Quelle a été votre formation initiale ?

J’ai d’abord étudié les arts graphiques dans l’école des beaux arts de St Martin. Après y avoir obtenu un diplôme, j’ai été designer freelance pendant quelques années. Je me suis intéressé de plus en plus au dessin sur ordinateur, aux effets spéciaux numériques et à l’animation 3D, et j’ai décidé de changer d’orientation. Après avoir suivi une formation pour maîtriser les principaux logiciels 3D de l’époque, j’ai contacté différents studios pour trouver du travail. J’ai eu la chance de faire mes débuts dans les effets visuels au sein de la « Creature shop » de Jim Henson, à Londres, il y a une quinzaine d’années. C’était un endroit formidable pour se familiariser avec les trucages, car on essayait toujours de mêler les effets de plateaux, faits devant la caméra, et les effets numériques. Je suis arrivé précisément au moment où ils venaient de fonder leur département d’effets 3D.

Avez-vous eu l’occasion de travailler aussi sur des effets mécaniques, en sculptant des personnages animatroniques ?

Non, bien que j’ai eu aussi une formation de sculpture en étudiant à St Martin. Mais je me suis vraiment spécialisé dans le dessin et la photographie, ainsi que dans la retouche de prises de vues réelles.

A quels projets de la Creature shop avez-vous participé ?

Je suis arrivé à la fin de la création des effets visuels de « Lost in Space », film auquel j’ai peu participé, puis j’ai travaillé sur des spots publicitaires, et sur « Les Pierrafeu 2 : Viva Rock Vegas », et sur « Le pacte des loups », pour lequel nous avions animé le lion déguisé en monstre, qui était créé en 3D. Peu de temps après, j’ai été engagé par Double Negative, où je travaille depuis cette époque.



Quelles sont les principales séquences de « Quantum of Solace » sur lesquelles les équipes de Double Negative sont intervenues ?

Nous avons été impliqués dans deux séquences majeures du film. La première se déroule au début du film, en Italie : il s’agit d’une poursuite en voiture très spectaculaire, qui débute autour du lac de Garde et s’achève dans une carrière de marbre, à Carrare. Nous avons travaillé principalement sur des effets 2D, de manière à intégrer Daniel Craig dans ces scènes qui ont été tournées par la seconde équipe, sans qu’il soit présent.
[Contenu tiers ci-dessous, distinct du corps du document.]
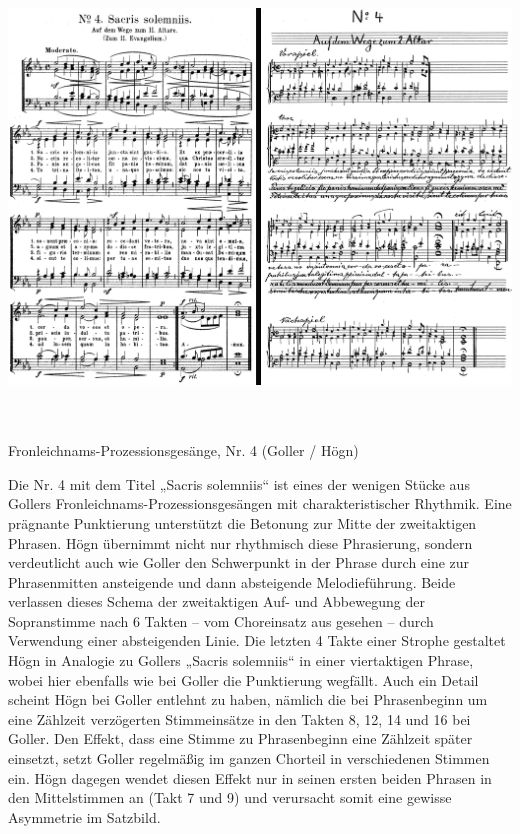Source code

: \includegraphics[width=15.967cm,height=11.947cm]{pictures/zulassungsarbeit-img083.png}

\begin{figure}
\img{}
\caption{}
\end{figure}

Fronleichnams-Prozessionsgesänge, Nr. 4
(Goller / Högn)

Die Nr. 4 mit dem Titel „Sacris solemniis“ ist eines der wenigen Stücke
aus Gollers Fronleichnams-Prozessionsgesängen mit charakteristischer
Rhythmik. Eine prägnante Punktierung unterstützt die Betonung zur Mitte
der zweitaktigen Phrasen. Högn übernimmt nicht nur rhythmisch diese
Phrasierung, sondern verdeutlicht auch wie Goller den Schwerpunkt in
der Phrase durch eine zur Phrasenmitten ansteigende und dann
absteigende Melodieführung. Beide verlassen dieses Schema der
zweitaktigen Auf- und Abbewegung der Sopranstimme nach 6 Takten – vom
Choreinsatz aus gesehen – durch Verwendung einer absteigenden Linie.
Die letzten 4 Takte einer Strophe gestaltet Högn in Analogie zu Gollers
„Sacris solemniis“ in einer viertaktigen Phrase, wobei hier ebenfalls
wie bei Goller die Punktierung wegfällt. Auch ein Detail scheint Högn
bei Goller entlehnt zu haben, nämlich die bei Phrasenbeginn um eine
Zählzeit verzögerten Stimmeinsätze in den Takten 8, 12, 14 und 16 bei
Goller. Den Effekt, dass eine Stimme zu Phrasenbeginn eine Zählzeit
später einsetzt, setzt Goller regelmäßig im ganzen Chorteil in
verschiedenen Stimmen ein. Högn dagegen wendet diesen Effekt nur in
seinen ersten beiden Phrasen in den Mittelstimmen an (Takt 7 und 9) und
verursacht somit eine gewisse Asymmetrie im Satzbild.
C’étaient des cascadeurs qui conduisaient la voiture de 007 et celle de ses poursuivants dans ces plans-là, autour du lac et dans la carrière. Ensuite, quand l’équipe est revenue dans les studios de Pinewood, notre mission a consisté à intégrer Daniel Craig dans la séquence. Nous avions tourné des fonds d’images du lac et de la carrière pendant les prises de vues de seconde équipe. Nous les avons incrustés derrière Daniel, qui a été filmé à Pinewood, assis dans la voiture, devant un écran vert. En raison de son emploi du temps très serré, il n’a été disponible que quatre jours pour tourner ces plans truqués. Compte tenu de cela, j’ai travaillé en collaboration avec le premier assistant du directeur de la photographie, afin d’établir un planning de tournage réduit, qui allait nous permettre d’obtenir tous les plans nécessaires en très peu de temps. Nous nous en sommes sortis en plaçant quatre caméras autour de Daniel. Chacune de ses performances était donc filmée simultanément sous quatre angles différents. Par la suite, il a fallu faire beaucoup de compositing pour réussir cette séquence. Nous avons ajouté aussi un peu de 3D, parce qu’il a fallu quelquefois retirer le vrai pare-brise pour éviter des reflets gênants du fond vert, et le remplacer par un pare-brise virtuel. Nous avons ajouté aussi des nuages de poussière et des débris pour raccorder avec les autres plans plus larges. Mais la majorité des effets sont réalisés en compositing 2D.

Vous n’avez donc pas utilisé de clone 3D de Daniel Craig dans cette séquence ?

Non, pas dans celle-ci ! Tout est fait en compositing 2D, parce que Daniel est cadré en plan serré dans cette séquence, à l’intérieur de l’habitacle de la voiture. Le spectateur est vraiment « assis à côté de lui ». Créer un double numérique pour cette scène n’était donc pas utile. De plus, les contraintes de la production ne nous auraient pas permis de choisir cette solution complexe et très longue à mettre en oeuvre. Comme nous avons filmé beaucoup de fonds d’images des paysages du lac et de la carrière, sous différents angles, pendant le tournage des prises de vues principales, nous disposions du matériel idéal pour réussir cette scène à partir d’éléments en prises de vues réelles.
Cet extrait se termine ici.